Outgoing Welfare Officer Conor Fingleton’s seeming apathy let down UCD’s students, writes Bridget Fitzsimons.
It seems that this year, UCD students have been a bit short of welfare from their Students’ Union (SU). While Electrical Engineering student Conor Fingleton may have felt he “did do a good job, as good as I could have,” the statistics are simply not there to back up his own opinions. He feels that he has “had a very enjoyable year and I think I have helped a lot of students throughout the year,” but in a year when the Student Health Centre hours were reduced, the contraceptive clinic was removed and LGBT members were forced to pay for Pink Training, it seems as if welfare for UCD students has fallen by the wayside.
Last year, Fingleton presented an impressive manifesto that held a variety of promises. His victory over three other opponents was no doubt impressive, but the pressure was very much on for the year. Fingleton promised to bring a wide variety of services to UCD students, including a nightbus, new bike shelters, improved health centre hours and services and condom machines on campus amongst many other things. However, it seems as if the majority of the manifesto was put on the back burner for other projects this year.
Fingleton blames his lack of keeping his manifesto promises on the current economic climate and feels that “this time last year we did not know the situation we would have been in after twelve months. We didn’t foresee that there would be a world recession or an economic downturn.”

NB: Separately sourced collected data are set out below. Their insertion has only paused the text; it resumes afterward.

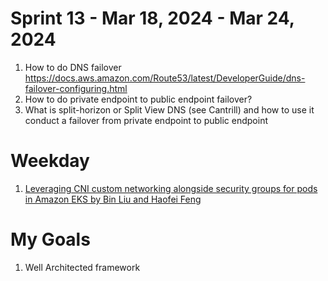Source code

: <h1>Sprint 13 - Mar 18, 2024 - Mar 24, 2024</h1>

1. How to do DNS failover
https://docs.aws.amazon.com/Route53/latest/DeveloperGuide/dns-failover-configuring.html
2. How to do private endpoint to public endpoint failover?
3. What is split-horizon or Split View DNS (see Cantrill) and how to use it conduct a failover from private endpoint to public endpoint

# Weekday

1. [Leveraging CNI custom networking alongside security groups for pods in Amazon EKS by Bin Liu and Haofei Feng ](https://aws.amazon.com/blogs/containers/leveraging-cni-custom-networking-alongside-security-groups-for-pods-in-amazon-eks/)

# My Goals

1. Well Architected framework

Oversights must be admitted on his part however, considering that budgetary cuts in UCD were inevitable considering the huge debt UCD is currently in. Fingleton feels differently, stating that “I don’t think it was an oversight to be honest. I don’t think anyone could have foreseen the cuts that are happening in the university this time twelve months ago,” and that his manifesto “would have been feasible” a year ago.
Fingleton’s insistence on blaming his lack of activity on the recession is naïve at best and irresponsible at worst. In a year when financial problems were clear and obvious on the horizon, it was time for action and campaigning, not a relaxed attitude toward welfare.
It seems as if Fingleton’s weakness lay primarily in his lack of action. While this year’s SU has seen more than its share of campaigns and protests, it seems as if Fingleton missed the boat on this occasion. It seems as if when told he cannot do something by the university, he just accepts it, instead of readily campaigning.
“We didn’t foresee that there would be a world recession or an economic downturn”
Indeed, when asked if he fought to install condom machines in the on-campus residences as his manifesto promised he simply stated “we weren’t allowed. Residences just aren’t willing to do it. We just asked and it was rejected.” Then when asked if he felt the need to push further on the issue, he said “I didn’t think we would be able to.” This lack of active campaigning seems to be what has really failed Fingleton this year.
While not directly involving him, it is undoubted that the recent Please Talk funding queries reflected badly on Fingleton. Fingleton refutes this completely, saying that “I wouldn’t say there wasn’t any visibility but that was only going into setting it up in other places. The money wasn’t coming in to go into UCD.”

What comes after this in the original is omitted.